Of course we do. We call them heroes.

Western history is in fact full of stories in which people die willingly for a larger cause: Thermopylae, for example, or the Alamo. And while Patrick Henry in fact did not die rather than give up his liberty, we admire him for saying that he would. My own religious people, Unitarian Universalists, count among our ancestors Michael Servetus, who let John Calvin burn him at the stake rather than renounce his views.

And yet for some reason we judge Muslims to be insane when they refuse to act like homo economicus, the rational individualist postulated by economic theory. Economicus, as the theory has it, is trying to "maximize utility". In other words, he's trying to find a good deal, one where he gets as much as possible while giving up as little as possible. If you're trying to understand shoppers at a mall, the economicus model works pretty well. Understanding a suicide bomber as homo economicus, however, requires some adjustments: He gives up his life and gets (as far as we can see) nothing in return. Why would he do that?

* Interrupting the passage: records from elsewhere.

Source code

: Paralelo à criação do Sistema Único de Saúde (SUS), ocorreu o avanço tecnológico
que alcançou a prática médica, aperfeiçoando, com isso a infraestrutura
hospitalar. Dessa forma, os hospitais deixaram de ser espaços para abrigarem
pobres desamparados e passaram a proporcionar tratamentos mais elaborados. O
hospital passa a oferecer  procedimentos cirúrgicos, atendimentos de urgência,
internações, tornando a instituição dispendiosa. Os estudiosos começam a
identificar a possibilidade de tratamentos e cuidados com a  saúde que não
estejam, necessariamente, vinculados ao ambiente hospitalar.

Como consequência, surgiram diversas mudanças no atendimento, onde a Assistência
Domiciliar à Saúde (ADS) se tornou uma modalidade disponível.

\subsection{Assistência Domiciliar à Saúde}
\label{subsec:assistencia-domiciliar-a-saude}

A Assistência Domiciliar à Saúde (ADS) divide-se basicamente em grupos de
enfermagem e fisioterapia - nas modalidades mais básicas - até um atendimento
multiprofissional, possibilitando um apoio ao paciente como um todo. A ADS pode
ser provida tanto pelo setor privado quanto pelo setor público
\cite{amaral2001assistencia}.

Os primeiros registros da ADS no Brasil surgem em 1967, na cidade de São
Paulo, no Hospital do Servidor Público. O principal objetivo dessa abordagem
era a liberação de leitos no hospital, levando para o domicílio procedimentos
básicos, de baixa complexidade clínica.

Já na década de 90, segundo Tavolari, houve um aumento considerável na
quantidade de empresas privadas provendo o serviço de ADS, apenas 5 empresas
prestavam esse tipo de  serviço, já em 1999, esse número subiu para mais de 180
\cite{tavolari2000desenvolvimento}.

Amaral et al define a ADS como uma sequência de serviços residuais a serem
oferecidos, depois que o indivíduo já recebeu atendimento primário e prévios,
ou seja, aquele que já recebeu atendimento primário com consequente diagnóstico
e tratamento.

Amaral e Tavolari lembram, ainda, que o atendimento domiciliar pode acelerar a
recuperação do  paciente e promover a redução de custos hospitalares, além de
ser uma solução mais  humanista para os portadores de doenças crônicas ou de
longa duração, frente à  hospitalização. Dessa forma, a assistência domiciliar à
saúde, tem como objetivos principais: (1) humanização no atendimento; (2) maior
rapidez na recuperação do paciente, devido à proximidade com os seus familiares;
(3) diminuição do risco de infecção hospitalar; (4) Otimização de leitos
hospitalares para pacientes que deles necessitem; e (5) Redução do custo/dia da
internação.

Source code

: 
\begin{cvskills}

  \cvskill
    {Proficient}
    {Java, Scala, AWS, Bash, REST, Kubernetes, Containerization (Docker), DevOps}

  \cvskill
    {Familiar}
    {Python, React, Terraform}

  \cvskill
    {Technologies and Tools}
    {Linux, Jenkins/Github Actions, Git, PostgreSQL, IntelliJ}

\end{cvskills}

Well, the economists recognize another situation in which people give up something valuable in exchange for nothing: fraud. In other words, homo economicus is still a rational decision-maker trying to maximize his utility, but someone has been corrupting his decision-making process with false information. Somebody tells you that you're buying the Brooklyn Bridge, you imagine the fantastic wealth you're going to garner from charging tolls on it, and so you fork over your life savings. You give up everything and get nothing – like the suicide bomber.

In this framing, Heaven plays the role of the Brooklyn Bridge. Some mullah tells the prospective martyr that after he blows himself up he'll be met at the gates of Heaven by 72 virgins. Such a deal! (I'm still trying to imagine the mindset of the mystic who had this vision. What kind of obsessive-compulsive would count the virgins?) Sam Harris explains it this way:
To see the role that faith plays in propagating Muslim violence, we need only ask why so many Muslims are eager to turn themselves into bombs these days. The answer: because the Koran makes this activity seem like a career opportunity. ... Subtract the Muslim belief in martyrdom and jihad, and the actions of suicide bombers become completely unintelligible.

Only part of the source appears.